Every line of the data below is to be retyped exactly.

Dataset entries
__________________________________________________

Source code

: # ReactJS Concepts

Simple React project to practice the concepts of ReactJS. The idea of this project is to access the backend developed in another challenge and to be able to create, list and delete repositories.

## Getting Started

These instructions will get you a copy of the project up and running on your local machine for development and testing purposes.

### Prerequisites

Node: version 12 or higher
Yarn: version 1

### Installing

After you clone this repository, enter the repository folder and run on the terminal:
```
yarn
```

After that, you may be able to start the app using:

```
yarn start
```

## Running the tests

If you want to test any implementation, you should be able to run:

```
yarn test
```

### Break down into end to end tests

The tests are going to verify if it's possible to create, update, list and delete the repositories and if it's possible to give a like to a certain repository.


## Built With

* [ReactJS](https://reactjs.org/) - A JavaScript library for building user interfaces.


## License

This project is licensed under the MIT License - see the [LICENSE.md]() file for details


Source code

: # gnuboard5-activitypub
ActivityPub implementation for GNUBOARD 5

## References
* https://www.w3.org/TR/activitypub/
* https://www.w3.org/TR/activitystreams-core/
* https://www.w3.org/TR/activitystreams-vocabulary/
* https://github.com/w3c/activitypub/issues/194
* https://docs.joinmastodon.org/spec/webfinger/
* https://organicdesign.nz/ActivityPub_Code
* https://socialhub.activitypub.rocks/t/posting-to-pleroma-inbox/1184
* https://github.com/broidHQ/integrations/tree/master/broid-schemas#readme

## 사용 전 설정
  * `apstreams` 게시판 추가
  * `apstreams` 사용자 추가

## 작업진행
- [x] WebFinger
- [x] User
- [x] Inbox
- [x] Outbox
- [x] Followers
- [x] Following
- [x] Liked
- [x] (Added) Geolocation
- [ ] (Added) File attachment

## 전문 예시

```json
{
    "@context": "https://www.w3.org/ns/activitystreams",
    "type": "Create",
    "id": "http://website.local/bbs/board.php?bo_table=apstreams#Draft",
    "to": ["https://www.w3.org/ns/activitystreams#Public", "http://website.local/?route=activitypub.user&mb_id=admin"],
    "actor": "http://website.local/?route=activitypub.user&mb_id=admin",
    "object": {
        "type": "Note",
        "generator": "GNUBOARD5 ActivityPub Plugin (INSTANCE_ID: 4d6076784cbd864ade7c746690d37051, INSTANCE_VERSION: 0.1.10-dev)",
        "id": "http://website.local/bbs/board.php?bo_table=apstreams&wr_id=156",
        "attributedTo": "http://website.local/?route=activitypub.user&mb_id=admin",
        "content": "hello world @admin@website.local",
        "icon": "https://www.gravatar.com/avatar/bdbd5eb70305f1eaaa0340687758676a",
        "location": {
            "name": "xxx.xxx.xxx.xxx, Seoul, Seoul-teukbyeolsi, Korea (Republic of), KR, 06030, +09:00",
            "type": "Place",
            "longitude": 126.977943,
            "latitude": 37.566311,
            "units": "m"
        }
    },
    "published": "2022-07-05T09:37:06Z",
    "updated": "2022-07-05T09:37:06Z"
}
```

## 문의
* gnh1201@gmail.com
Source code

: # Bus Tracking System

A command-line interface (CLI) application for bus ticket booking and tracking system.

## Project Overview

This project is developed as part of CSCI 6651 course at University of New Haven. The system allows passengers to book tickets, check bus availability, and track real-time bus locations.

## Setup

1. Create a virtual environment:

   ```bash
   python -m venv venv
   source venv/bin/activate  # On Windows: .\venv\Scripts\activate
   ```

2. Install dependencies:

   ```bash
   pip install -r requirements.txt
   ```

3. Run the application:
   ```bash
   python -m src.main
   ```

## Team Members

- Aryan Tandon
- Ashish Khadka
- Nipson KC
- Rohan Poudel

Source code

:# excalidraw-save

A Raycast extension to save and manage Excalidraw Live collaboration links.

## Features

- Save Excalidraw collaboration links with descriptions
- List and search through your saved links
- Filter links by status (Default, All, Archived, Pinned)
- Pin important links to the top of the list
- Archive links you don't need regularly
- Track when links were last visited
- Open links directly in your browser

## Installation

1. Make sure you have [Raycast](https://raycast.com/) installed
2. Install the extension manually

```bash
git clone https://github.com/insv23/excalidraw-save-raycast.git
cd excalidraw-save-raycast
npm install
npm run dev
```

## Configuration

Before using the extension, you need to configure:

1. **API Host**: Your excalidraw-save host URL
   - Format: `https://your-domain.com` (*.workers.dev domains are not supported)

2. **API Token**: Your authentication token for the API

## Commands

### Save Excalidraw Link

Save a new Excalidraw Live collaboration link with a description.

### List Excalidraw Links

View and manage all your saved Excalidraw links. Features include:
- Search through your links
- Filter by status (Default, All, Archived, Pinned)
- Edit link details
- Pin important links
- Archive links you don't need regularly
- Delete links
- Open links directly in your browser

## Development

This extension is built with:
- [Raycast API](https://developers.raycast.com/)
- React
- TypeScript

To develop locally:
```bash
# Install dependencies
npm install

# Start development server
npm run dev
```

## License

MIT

__________________________________________________

Output of the task:
Source code

: # ReactJS Concepts

Simple React project to practice the concepts of ReactJS. The idea of this project is to access the backend developed in another challenge and to be able to create, list and delete repositories.

## Getting Started

These instructions will get you a copy of the project up and running on your local machine for development and testing purposes.

### Prerequisites

Node: version 12 or higher
Yarn: version 1

### Installing

After you clone this repository, enter the repository folder and run on the terminal:
```
yarn
```

After that, you may be able to start the app using:

```
yarn start
```

## Running the tests

If you want to test any implementation, you should be able to run:

```
yarn test
```

### Break down into end to end tests

The tests are going to verify if it's possible to create, update, list and delete the repositories and if it's possible to give a like to a certain repository.


## Built With

* [ReactJS](https://reactjs.org/) - A JavaScript library for building user interfaces.


## License

This project is licensed under the MIT License - see the [LICENSE.md]() file for details


Source code

: # gnuboard5-activitypub
ActivityPub implementation for GNUBOARD 5

## References
* https://www.w3.org/TR/activitypub/
* https://www.w3.org/TR/activitystreams-core/
* https://www.w3.org/TR/activitystreams-vocabulary/
* https://github.com/w3c/activitypub/issues/194
* https://docs.joinmastodon.org/spec/webfinger/
* https://organicdesign.nz/ActivityPub_Code
* https://socialhub.activitypub.rocks/t/posting-to-pleroma-inbox/1184
* https://github.com/broidHQ/integrations/tree/master/broid-schemas#readme

## 사용 전 설정
  * `apstreams` 게시판 추가
  * `apstreams` 사용자 추가

## 작업진행
- [x] WebFinger
- [x] User
- [x] Inbox
- [x] Outbox
- [x] Followers
- [x] Following
- [x] Liked
- [x] (Added) Geolocation
- [ ] (Added) File attachment

## 전문 예시

```json
{
    "@context": "https://www.w3.org/ns/activitystreams",
    "type": "Create",
    "id": "http://website.local/bbs/board.php?bo_table=apstreams#Draft",
    "to": ["https://www.w3.org/ns/activitystreams#Public", "http://website.local/?route=activitypub.user&mb_id=admin"],
    "actor": "http://website.local/?route=activitypub.user&mb_id=admin",
    "object": {
        "type": "Note",
        "generator": "GNUBOARD5 ActivityPub Plugin (INSTANCE_ID: 4d6076784cbd864ade7c746690d37051, INSTANCE_VERSION: 0.1.10-dev)",
        "id": "http://website.local/bbs/board.php?bo_table=apstreams&wr_id=156",
        "attributedTo": "http://website.local/?route=activitypub.user&mb_id=admin",
        "content": "hello world @admin@website.local",
        "icon": "https://www.gravatar.com/avatar/bdbd5eb70305f1eaaa0340687758676a",
        "location": {
            "name": "xxx.xxx.xxx.xxx, Seoul, Seoul-teukbyeolsi, Korea (Republic of), KR, 06030, +09:00",
            "type": "Place",
            "longitude": 126.977943,
            "latitude": 37.566311,
            "units": "m"
        }
    },
    "published": "2022-07-05T09:37:06Z",
    "updated": "2022-07-05T09:37:06Z"
}
```

## 문의
* gnh1201@gmail.com
Source code

: # Bus Tracking System

A command-line interface (CLI) application for bus ticket booking and tracking system.

## Project Overview

This project is developed as part of CSCI 6651 course at University of New Haven. The system allows passengers to book tickets, check bus availability, and track real-time bus locations.

## Setup

1. Create a virtual environment:

   ```bash
   python -m venv venv
   source venv/bin/activate  # On Windows: .\venv\Scripts\activate
   ```

2. Install dependencies:

   ```bash
   pip install -r requirements.txt
   ```

3. Run the application:
   ```bash
   python -m src.main
   ```

## Team Members

- Aryan Tandon
- Ashish Khadka
- Nipson KC
- Rohan Poudel

Source code

:# excalidraw-save

A Raycast extension to save and manage Excalidraw Live collaboration links.

## Features

- Save Excalidraw collaboration links with descriptions
- List and search through your saved links
- Filter links by status (Default, All, Archived, Pinned)
- Pin important links to the top of the list
- Archive links you don't need regularly
- Track when links were last visited
- Open links directly in your browser

## Installation

1. Make sure you have [Raycast](https://raycast.com/) installed
2. Install the extension manually

```bash
git clone https://github.com/insv23/excalidraw-save-raycast.git
cd excalidraw-save-raycast
npm install
npm run dev
```

## Configuration

Before using the extension, you need to configure:

1. **API Host**: Your excalidraw-save host URL
   - Format: `https://your-domain.com` (*.workers.dev domains are not supported)

2. **API Token**: Your authentication token for the API

## Commands

### Save Excalidraw Link

Save a new Excalidraw Live collaboration link with a description.

### List Excalidraw Links

View and manage all your saved Excalidraw links. Features include:
- Search through your links
- Filter by status (Default, All, Archived, Pinned)
- Edit link details
- Pin important links
- Archive links you don't need regularly
- Delete links
- Open links directly in your browser

## Development

This extension is built with:
- [Raycast API](https://developers.raycast.com/)
- React
- TypeScript

To develop locally:
```bash
# Install dependencies
npm install

# Start development server
npm run dev
```

## License

MIT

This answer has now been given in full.